In a way, 35-year-old Sloan owes his existence to this bowling alley.

“My parents met there,” he says. “I’ve actually played bowling my whole life. I started doing this when I was about 9 years old.”

Sloan began working at White Oak when he was 15. It was his dream to own it one day. He still comes to the closed center regularly and wears a respirator.

Tenpin bowling may grab all the attention, but fans of duckpins — smaller pins, melon-sized ball, three reels per frame instead of two — insist it’s the more challenging sport.

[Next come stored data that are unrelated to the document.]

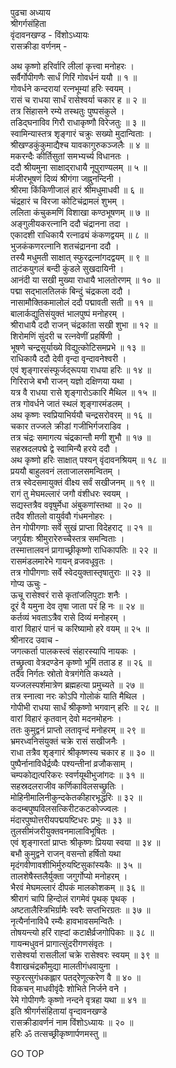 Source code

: पुढचा अध्याय  
श्रीगर्गसंहिता  
वृंदावनखण्ड - विंशोऽध्यायः  
रासक्रीडा वर्णनम् -  
  
अथ कृष्णो हरिर्वारि लीलां कृत्त्वा मनोहरः ।  
सर्वैर्गोपीगणैः सार्धं गिरिं गोवर्धनं ययौ ॥ १ ॥  
गोवर्धने कन्दरायां रत्नभूम्यां हरिः स्वयम् ।  
रासं च राधया सार्धं रासेश्वर्या चकार ह ॥ २ ॥  
तत्र सिंहासने रम्ये तस्थतुः पुष्पसंकुले ।  
तडिद्‌घनाविव गिरौ राधाकृष्णौ विरेजतुः ॥ ३ ॥  
स्वामिन्यास्तत्र शृङ्गारं चक्रुः सख्यो मुदान्विताः ।  
श्रीखण्डकुंकुमाद्यैश्च यावकागुरुकञ्जलैः ॥ ४ ॥  
मकरन्दैः कीर्तिसुतां समभ्यर्च्य विधानतः ।  
ददौ श्रीयमुना साक्षाद्‌राधायै नूपुराण्यलम् ॥ ५ ॥  
मंजीरभूषणं दिव्यं श्रीगंगा जह्नुनन्दिनी ।  
श्रीरमा किंकिणीजालं हारं श्रीमधुमाधवी ॥ ६ ॥  
चंद्रहारं च विरजा कोटिचंद्रामलं शुभम् ।  
ललिता कंचुकमणिं विशाखा कण्ठभूषणम् ॥ ७ ॥  
अङ्गुलीयकरत्नानि ददौ चंद्रानना तदा ।  
एकादशी राधिकायै रत्नाढ्यं कंकणद्वयम् ॥ ८ ॥  
भुजकंकणरत्नानि शतचंद्रानना ददौ ।  
तस्यै मधुमती साक्षात् स्फुरद्रत्नांगदद्वयम् ॥ ९ ॥  
ताटंकयुगलं बन्दी कुंडले सुखदायिनी ।  
आनंदी या सखी मुख्या राधायै भालतोरणम् ॥ १० ॥  
पद्मा सद्भालतिलकं बिन्दुं चंद्रकला ददौ ।  
नासामौक्तिकमालोलं ददौ पद्मावती सती ॥ ११ ॥  
बालार्कद्युतिसंयुक्तं भालपुष्पं मनोहरम् ।  
श्रीराधायै ददौ राजन् चंद्रकांता सखी शुभा ॥ १२ ॥  
शिरोमणिं सुंदरी च रत्नवेणीं प्रहर्षिणी ।  
भूषणे चन्द्रसूर्याख्ये विद्युत्कोटिसमप्रभे ॥ १३ ॥  
राधिकायै ददौ देवी वृन्दा वृन्दावनेश्वरी ।  
एवं शृङ्गारसंस्फूर्जद्‌रूपया राधया हरिः ॥ १४ ॥  
गिरिराजे बभौ राजन् यज्ञो दक्षिणया यथा ।  
यत्र वै राधया रासे शृङ्गारोऽकारि मैथिल ॥ १५ ॥  
तत्र गोवर्धने जातं स्थलं शृङ्गारमंडलम् ।  
अथ कृष्णः स्वप्रियाभिर्ययौ चन्द्रसरोवरम् ॥ १६ ॥  
चकार तज्जले क्रीडां गजीभिर्गजराडिव ।  
तत्र चंद्रः समागत्य चंद्रकान्तौ मणी शुभौ ॥ १७ ॥  
सहस्रदलपद्मे द्वे स्वामिन्यै हरये ददौ ।  
अथ कृष्णो हरिः साक्षात् पश्यन् वृंदावनश्रियम् ॥ १८ ॥  
प्रययौ बाहुलवनं लताजालसमन्वितम् ।  
तत्र स्वेदसमायुक्तं वीक्ष्य सर्वं सखीजनम् ॥ १९ ॥  
रागं तु मेघमल्लारं जगौ वंशीधरः स्वयम् ।  
सद्यस्तत्रैव ववृषुर्मेधा अंबुकणांस्तथा ॥ २० ॥  
तदैव शीतलो वायुर्ववौ गंधमनोहरः ।  
तेन गोपीगणाः सर्वे सुखं प्राप्ता विदेहराट् ॥ २१ ॥  
जगुर्यशः श्रीमुरारेरुच्चैस्तत्र समन्विताः ।  
तस्मात्तालवनं प्रागाच्छ्रीकृष्णो राधिकापतिः ॥ २२ ॥  
रासमंडलमारेभे गायन् व्रजवधूवृतः ।  
तत्र गोपीगणाः सर्वे स्वेदयुक्तास्तृषातुराः ॥ २३ ॥  
गोप्य ऊचुः -  
ऊचू रासेश्वरं रासे कृतांजलिपुटाः शनैः ।  
दूरं वै यमुना देव तृषा जाता परं हि नः ॥ २४ ॥  
कर्तव्यं भवताऽत्रैव रासे दिव्यं मनोहरम् ।  
वारां विहारं पानं च करिष्यामो हरे वयम् ॥ २५ ॥  
श्रीनारद उवाच -  
जगत्कर्ता पालकस्त्वं संहारस्यापि नायकः ।  
तच्छ्रुत्वा वेत्रदण्डेन कृष्णो भूमिं तताड ह ॥ २६ ॥  
तदैव निर्गतः स्रोतो वेत्रगंगेति कथ्यते ।  
यज्जलस्पर्शमात्रेण ब्रह्महत्या प्रमुच्यते ॥ २७ ॥  
तत्र स्नात्वा नरः कोऽपि गोलोकं याति मैथिल ।  
गोपीभी राधया सार्धं श्रीकृष्णो भगवान् हरिः ॥ २८ ॥  
वारां विहारं कृतवान् देवो मदनमोहनः ।  
ततः कुमुद्वनं प्राप्तो लतावृन्दं मनोहरम् ॥ २९ ॥  
भ्रमरध्वनिसंयुक्तं चक्रे रासं सखीजनैः ।  
राधा तत्रैव शृङ्गारं श्रीकृष्णस्य चकार ह ॥ ३० ॥  
पुष्पैर्नानाविधैर्द्रव्यैः पश्यन्तीनां व्रजौकसाम् ।  
चम्पकोद्यत्परिकरः स्वर्णयूथीभुजांगदः ॥ ३१ ॥  
सहस्रदलराजीव कर्णिकाविलसच्छ्रुतिः ।  
मोहिनीमालिनीकुन्दकेतकीहारभृद्धरिः ॥ ३२ ॥  
कदम्बपुष्पविलसत्किरीटकटकोज्ज्वलः ।  
मंदारपुष्पोत्तरीयपद्मयष्टिधरः प्रभुः ॥ ३३ ॥  
तुलसीमंजरीयुक्तवनमालाविभूषितः ।  
एवं शृङ्गारतां प्राप्तः श्रीकृष्णः प्रियया स्वया ॥ ३४ ॥  
बभौ कुमुद्वने राजन् वसन्तो हर्षितो यथा  
मृदंगवीणावशीभिर्मुरुयष्टिसुकांस्यकैः ॥ ३५ ॥  
तालशेषैस्तलैर्युक्ता जगुर्गोप्यो मनोहरम् ।  
भैरवं मेघमल्लारं दीपकं मालकोशकम् ॥ ३६ ॥  
श्रीरागं चापि हिन्दोलं रागमेवं पृथक् पृथक् ।  
अष्टतालैस्त्रिभिर्ग्रामैः स्वरैः सप्तभिरग्रतः ॥ ३७ ॥  
नृत्यैर्नानाविधै रम्यैः हावभावसमन्वितैः ।  
तोषयन्त्यो हरिं राह्दां कटाक्षैर्व्रजगोपिकाः ॥ ३८ ॥  
गायन्मधुवनं प्रागात्सुंदरीगणसंवृतः ।  
रासेश्वर्या रासलीलां चक्रे रासेश्वरः स्वयम् ॥ ३९ ॥  
वैशाखचंद्रकौमुद्या मालतीगंधवायुना ।  
स्फुरत्सुगंधकह्लार पतद्‌रेणूत्करेण वै ॥ ४० ॥  
विकचन् माधवीवृंदैः शोभिते निर्जने वने ।  
रेमे गोपीगणैः कृष्णो नन्दने वृत्रहा यथा ॥ ४१ ॥  
इति श्रीगर्गसंहितायां वृन्दावनखण्डे  
रासक्रीडावर्णनं नाम विंशोऽध्यायः ॥ २० ॥  
हरिः ॐ तत्सच्छ्रीकृष्णार्पणमस्तु ॥  
  
GO TOP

“We’re all kind of masochists,” he said Jeremy Anderson, 45, a Silver Spring software developer and White Oak League bowler. “You can’t take yourself too seriously. That is the nature of sport. There has never been a 300 game. …you can throw the ball the same way and get a different reaction. It’s really more of a spares game than a strikes game.”

And Duckpin Bowling is as Maryland as Skipjacks and Old Bay. Should White Oak Duckpin Lanes not reopen, it means a tiny piece of the state’s legacy will be lost.

Until the mold outbreak Chris Roth was another White Oak regular. His mother went into labor with him there 46 years ago. He works at WTOP and owns a duckpin center in Baltimore.

About 20 years ago, he said, Maryland’s duckpin fanatics failed in their attempt to replace the jousting tournament with duckpin bowling as the state’s official sport.

“I’m pretty sure there are more people doing duckpin bowling in Maryland than there are tournaments,” Roth said.

Unfortunately – for now at least – they don’t do it at White Oak Duckpin Lanes.